■ **Task instructions**
Restate word for word the lines of the entries below, starting with the line that holds "premier test de gravure à l'anglaise de PCB" and ending with the line that holds "(non-negative edge weights).", and no others.

:: Excerpted records ::

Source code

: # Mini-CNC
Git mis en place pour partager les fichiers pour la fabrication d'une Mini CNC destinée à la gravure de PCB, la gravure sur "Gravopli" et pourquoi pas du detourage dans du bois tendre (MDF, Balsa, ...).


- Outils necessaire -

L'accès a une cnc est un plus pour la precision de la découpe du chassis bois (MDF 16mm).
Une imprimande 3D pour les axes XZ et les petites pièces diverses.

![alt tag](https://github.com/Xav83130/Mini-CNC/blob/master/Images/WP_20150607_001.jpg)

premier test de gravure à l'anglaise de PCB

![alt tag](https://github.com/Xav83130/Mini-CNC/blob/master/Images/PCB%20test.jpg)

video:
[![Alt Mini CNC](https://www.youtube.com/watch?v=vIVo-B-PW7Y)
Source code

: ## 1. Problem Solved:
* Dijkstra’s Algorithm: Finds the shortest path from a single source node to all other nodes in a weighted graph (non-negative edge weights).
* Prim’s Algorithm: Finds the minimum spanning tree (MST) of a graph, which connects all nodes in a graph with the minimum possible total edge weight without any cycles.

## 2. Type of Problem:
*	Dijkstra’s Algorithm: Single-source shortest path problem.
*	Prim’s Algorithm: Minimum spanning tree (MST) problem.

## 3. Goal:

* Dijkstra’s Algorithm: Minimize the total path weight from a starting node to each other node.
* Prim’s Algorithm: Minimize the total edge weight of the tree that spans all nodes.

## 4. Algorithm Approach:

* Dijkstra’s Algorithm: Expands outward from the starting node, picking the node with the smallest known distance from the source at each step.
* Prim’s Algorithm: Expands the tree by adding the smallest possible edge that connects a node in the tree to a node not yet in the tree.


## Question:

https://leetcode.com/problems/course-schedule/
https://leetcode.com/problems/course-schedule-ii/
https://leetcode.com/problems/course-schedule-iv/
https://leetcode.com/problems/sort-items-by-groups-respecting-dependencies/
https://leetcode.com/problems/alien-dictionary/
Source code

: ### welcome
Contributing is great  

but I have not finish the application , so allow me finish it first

:::

■ **Answer to the exercise**
premier test de gravure à l'anglaise de PCB

![alt tag](https://github.com/Xav83130/Mini-CNC/blob/master/Images/PCB%20test.jpg)

video:
[![Alt Mini CNC](https://www.youtube.com/watch?v=vIVo-B-PW7Y)
Source code

: ## 1. Problem Solved:
* Dijkstra’s Algorithm: Finds the shortest path from a single source node to all other nodes in a weighted graph (non-negative edge weights).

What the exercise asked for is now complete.